The financial performance of 12 construction companies, analysed by ICRA, witnessed a marginal decline in revenues and operating profit (OPBITDA) of 9-10 per cent on an aggregate basis during Q4 FY20.

The Covid-induced national lockdowns also impacted the execution in late March this year.

However, the impact on the aggregate net profits was higher with a 33 per cent contraction in growth due to higher depreciation and financial charges (which includes bank guarantee charges and interest on mobilisation advances for some companies).

The balance sheet at the aggregate level improved with lower borrowings as on March 31, 2020, ascompared to the previous year, supported by multiple factors such as healthy accruals from operations, the availing of mobilisation advances, etc.

The aggregate order book of the sample construction companies has also reduced with lower new order inflows, though it remains adequate with an aggregate order book-to-operating income ratio (OB/OI) of 2.9 times as of March 31, 2020.

ICRA expects the performance of the construction companies to be impacted in FY21 with a major impact in Q1 FY21 due to further lockdowns due to the Covid-19 pandemic, labour migration, supply chain disruptions, increased expenses (fixed costs and cost increase due to adherence to Covid-19 guidelines), etc.

Impact of monsoon

Abhishek Gupta, Assistant Vice-President, Corporate Ratings, ICRA, said, “While the construction activities started since April 20, labour availability and supply chain logistics had been a major challenge, and this is likely to reflect in the Q1 FY21 performance.
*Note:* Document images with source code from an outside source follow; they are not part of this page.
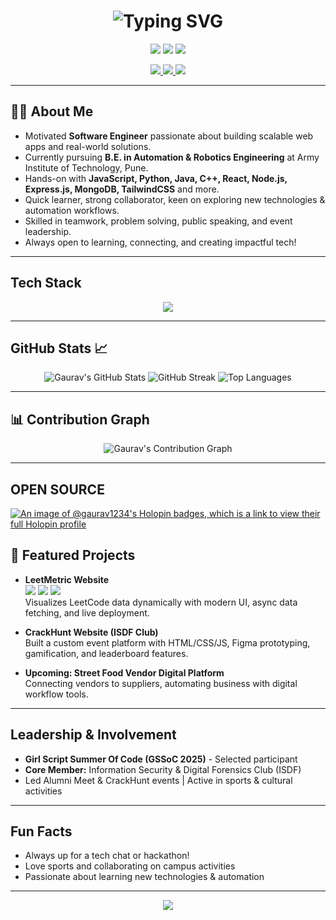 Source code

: <!-- Gaurav Chand's Animated, Eye-Catching GitHub Profile README -->

<h1 align="center">
  <img src="https://readme-typing-svg.demolab.com?font=Fira+Code&size=36&pause=1000&color=1E90FF&center=true&vCenter=true&width=1400&lines=Hey+there%2C+I'm+Gaurav+!;Software+Engineer+%7C+Web+Developer+%7C+Automation+Enthusiast" alt="Typing SVG"/>
</h1>

<p align="center">
  <img src="https://img.shields.io/badge/Software%20Engineer-%231E90FF.svg?style=for-the-badge&logo=github&logoColor=white"/>
  <img src="https://img.shields.io/badge/Web%20Developer-%23F7DF1E.svg?style=for-the-badge&logo=javascript&logoColor=black"/>
  <img src="https://img.shields.io/badge/Automation%20%26%20Robotics-%2361DAFB.svg?style=for-the-badge&logo=react&logoColor=black"/>
</p>

<p align="center">
  <a href="https://www.linkedin.com/in/gaurav-chand-84547b316/">
    <img src="https://img.shields.io/badge/LinkedIn-0077B5?style=for-the-badge&logo=linkedin&logoColor=white"/>
  </a>
  <a href="mailto:ayushchand1253@gmail.com">
    <img src="https://img.shields.io/badge/Gmail-D14836?style=for-the-badge&logo=gmail&logoColor=white"/>
  </a>
  <a href="https://github.com/gaurav123-4">
    <img src="https://img.shields.io/badge/GitHub-181717?style=for-the-badge&logo=github&logoColor=white"/>
  </a>
</p>

---

## 👨‍💻 About Me

- Motivated **Software Engineer** passionate about building scalable web apps and real-world solutions.
- Currently pursuing **B.E. in Automation & Robotics Engineering** at Army Institute of Technology, Pune.
- Hands-on with **JavaScript, Python, Java, C++, React, Node.js, Express.js, MongoDB, TailwindCSS** and more.
- Quick learner, strong collaborator, keen on exploring new technologies & automation workflows.
- Skilled in teamwork, problem solving, public speaking, and event leadership.
- Always open to learning, connecting, and creating impactful tech!

---

## Tech Stack

<p align="center">
  <img src="https://skillicons.dev/icons?i=python,java,cpp,js,react,nodejs,express,mongodb,html,css,tailwind,docker,git,vscode,github" />
</p>

---

## GitHub Stats 📈

<p align="center">
  <img src="https://github-readme-stats.vercel.app/api?username=gaurav123-4&show_icons=true&theme=react&hide_border=true" alt="Gaurav's GitHub Stats" />
  <img src="https://github-readme-streak-stats.herokuapp.com?user=gaurav123-4&theme=react&hide_border=true" alt="GitHub Streak" />
  <img src="https://github-readme-stats.vercel.app/api/top-langs/?username=gaurav123-4&layout=compact&theme=react&hide_border=true" alt="Top Languages"/>
</p>

---

## 📊 Contribution Graph

<p align="center">
  <img src="https://github-readme-activity-graph.vercel.app/graph?username=gaurav123-4&theme=react-dark&hide_border=true" alt="Gaurav's Contribution Graph"/>
</p>

---
## OPEN SOURCE 

[![An image of @gaurav1234's Holopin badges, which is a link to view their full Holopin profile](https://holopin.me/gaurav1234)](https://holopin.io/@gaurav1234)



## 🚀 Featured Projects

- **LeetMetric Website**  
  <img src="https://img.shields.io/badge/JavaScript-%23F7DF1E?style=flat-square&logo=javascript&logoColor=black"/> 
  <img src="https://img.shields.io/badge/Chart.js-%23FF6384?style=flat-square&logo=chartdotjs&logoColor=white"/>
  <img src="https://img.shields.io/badge/TailwindCSS-%2338B2AC?style=flat-square&logo=tailwindcss&logoColor=white"/>
  <br>
  Visualizes LeetCode data dynamically with modern UI, async data fetching, and live deployment.

- **CrackHunt Website (ISDF Club)**
  <br>
  Built a custom event platform with HTML/CSS/JS, Figma prototyping, gamification, and leaderboard features.

- **Upcoming: Street Food Vendor Digital Platform**
  <br>
  Connecting vendors to suppliers, automating business with digital workflow tools.

---

## Leadership & Involvement

- **Girl Script Summer Of Code (GSSoC 2025)** - Selected participant
- **Core Member:** Information Security & Digital Forensics Club (ISDF)
- Led Alumni Meet & CrackHunt events | Active in sports & cultural activities

---

## Fun Facts

- Always up for a tech chat or hackathon!
- Love sports and collaborating on campus activities
- Passionate about learning new technologies & automation

---

<p align="center">
  <img src="https://readme-typing-svg.demolab.com?font=Fira+Code&size=22&pause=1000&color=1E90FF&center=true&vCenter=true&width=650&lines=Let's+connect+and+build+awesome+things+together!"/>
</p>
Though execution has been gradually picking up, challenges remain and with the monsoons’ impact in Q2 FY21. Execution is expected to ramp up meaningfully only from H2 FY21 provided the Covid-19 pandemic remains under control.”

As the pandemic situation is still evolving the extent of the impact remains uncertain, though the credit coverage ratios are likely to moderate in the near term. With lower execution, operating income and profits of construction companies are likely to see a significant decline in Q1 FY21. However, due to low operating and financial leverage, most construction companies are better placed to withstand this short-term disruption. Furthermore, the relief measures taken by the government will support liquidity and recovery of the construction companies.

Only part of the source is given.